NHL teams
Scott Burnside, ESPN Senior Writer 4y

Steven Stamkos re-signing, and Shea Weber and Taylor Hall arrivals make the East stronger

NHL, Montreal Canadiens, Nashville Predators, New Jersey Devils, Edmonton Oilers, Tampa Bay Lightning

So, where to begin with one of the most dramatic half hours in NHL transaction history?

A head-swirling span that saw a swap of two premier defensemen in Shea Weber of the Nashville Predators and P.K. Subban of the Montreal Canadiens, and included the trade of a No. 1 overall draft pick in Taylor Hall to the New Jersey Devils that was followed by the news that Tampa Bay Lightning captain Steven Stamkos re-signed with the team for the next eight years.

Let's just say the collective hockey heart rate is still beating in the red line, even as we begin to consider all that transpired in that magical 30 minutes.

Let's dive in with a swap of Norris Trophy-worthy defenders and marquee players in Weber and Subban, whose names were not once connected in the ever-swirling trade rumor mill leading up to Wednesday's blockbuster but whose swapping of teams will have repercussions in both cities for years to come.

Subban is 27 and under contract through 2021-22 with a $9 million cap hit. So much for Nashville being a small-market team.

Weber is about to turn 31 and is under contract through 2025-26 with an annual cap hit of $7.86 million, although his 14-year deal was heavily front-loaded and finishes with a real dollar payout of just $5 million over the last four years of the deal.

The two defensemen, teammates on Canada's gold medal-winning team in Sochi at the 2014 Olympics, are as similar in stature and profile as they are dissimilar in style and personality.

Over the past three seasons, Weber has 58 goals and 152 points and led to the Predators to Game 7 of the second round of the playoffs, their deepest playoff run ever.

Meanwhile Subban, coming off a disappointing season in Montreal that saw the Habs miss the playoffs, has 31 goals and 164 points over that same three-year period.

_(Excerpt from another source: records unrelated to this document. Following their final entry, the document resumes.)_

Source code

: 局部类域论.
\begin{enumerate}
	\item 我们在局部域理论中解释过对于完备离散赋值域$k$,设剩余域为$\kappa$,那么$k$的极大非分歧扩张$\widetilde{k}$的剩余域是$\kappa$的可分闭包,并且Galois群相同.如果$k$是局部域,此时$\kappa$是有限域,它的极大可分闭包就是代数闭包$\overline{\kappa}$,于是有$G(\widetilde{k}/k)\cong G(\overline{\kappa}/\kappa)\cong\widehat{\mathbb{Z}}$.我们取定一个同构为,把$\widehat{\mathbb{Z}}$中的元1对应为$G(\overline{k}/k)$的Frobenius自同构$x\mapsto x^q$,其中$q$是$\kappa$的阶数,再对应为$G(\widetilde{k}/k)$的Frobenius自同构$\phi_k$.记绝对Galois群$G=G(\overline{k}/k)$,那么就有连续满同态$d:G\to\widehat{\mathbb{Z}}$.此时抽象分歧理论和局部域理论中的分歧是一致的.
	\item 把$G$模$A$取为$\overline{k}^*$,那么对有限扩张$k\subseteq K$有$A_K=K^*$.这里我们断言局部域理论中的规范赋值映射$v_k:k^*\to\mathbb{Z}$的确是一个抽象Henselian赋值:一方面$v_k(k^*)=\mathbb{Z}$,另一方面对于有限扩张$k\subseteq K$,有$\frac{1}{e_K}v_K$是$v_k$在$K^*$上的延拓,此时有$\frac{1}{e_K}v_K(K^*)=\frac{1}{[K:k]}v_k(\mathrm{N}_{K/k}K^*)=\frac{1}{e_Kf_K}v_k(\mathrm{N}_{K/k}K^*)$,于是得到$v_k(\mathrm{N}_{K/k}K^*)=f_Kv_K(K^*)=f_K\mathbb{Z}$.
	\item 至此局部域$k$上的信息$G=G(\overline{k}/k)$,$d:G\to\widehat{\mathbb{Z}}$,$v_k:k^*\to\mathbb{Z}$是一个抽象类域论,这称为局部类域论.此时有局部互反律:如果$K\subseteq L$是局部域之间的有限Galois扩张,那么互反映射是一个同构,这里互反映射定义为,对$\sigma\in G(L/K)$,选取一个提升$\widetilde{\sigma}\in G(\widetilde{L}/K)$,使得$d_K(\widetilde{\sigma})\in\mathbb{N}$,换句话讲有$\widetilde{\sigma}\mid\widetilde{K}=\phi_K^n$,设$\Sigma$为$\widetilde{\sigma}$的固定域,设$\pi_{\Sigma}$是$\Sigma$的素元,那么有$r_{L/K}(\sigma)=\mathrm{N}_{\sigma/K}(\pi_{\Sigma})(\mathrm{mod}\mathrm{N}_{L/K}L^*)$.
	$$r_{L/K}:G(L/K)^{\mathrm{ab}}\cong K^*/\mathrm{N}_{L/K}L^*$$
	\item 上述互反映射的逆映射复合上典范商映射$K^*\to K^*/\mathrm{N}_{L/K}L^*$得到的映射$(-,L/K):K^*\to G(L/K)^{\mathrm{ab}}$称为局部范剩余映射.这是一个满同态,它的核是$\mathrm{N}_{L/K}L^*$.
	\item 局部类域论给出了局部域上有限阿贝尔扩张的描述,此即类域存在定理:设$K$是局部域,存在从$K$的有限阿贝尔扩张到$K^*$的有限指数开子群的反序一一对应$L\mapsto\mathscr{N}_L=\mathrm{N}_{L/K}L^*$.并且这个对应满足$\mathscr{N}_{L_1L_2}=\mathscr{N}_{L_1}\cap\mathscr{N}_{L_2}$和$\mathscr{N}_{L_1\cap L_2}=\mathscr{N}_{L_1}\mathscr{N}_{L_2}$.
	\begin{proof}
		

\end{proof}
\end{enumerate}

If you're Predators GM David Poile, you don't trade your captain and the face of the franchise if you don't think Subban doesn't just fill the void but brings something else to the table, something that carries the team even further than their second-round excursion this spring -- and not just for next year but for years to come.

If the NHL is about speed everywhere on the lineup, including the back end, then Subban will be a nice fit for coach Peter Laviolette's lineup, which continues to boast one of the nicest collection of blue-liners in the league, even with last season's trade of Seth Jones to the Columbus Blue Jackets and this deal.

Are the Predators better poised for the future than they were earlier in the day? Yes.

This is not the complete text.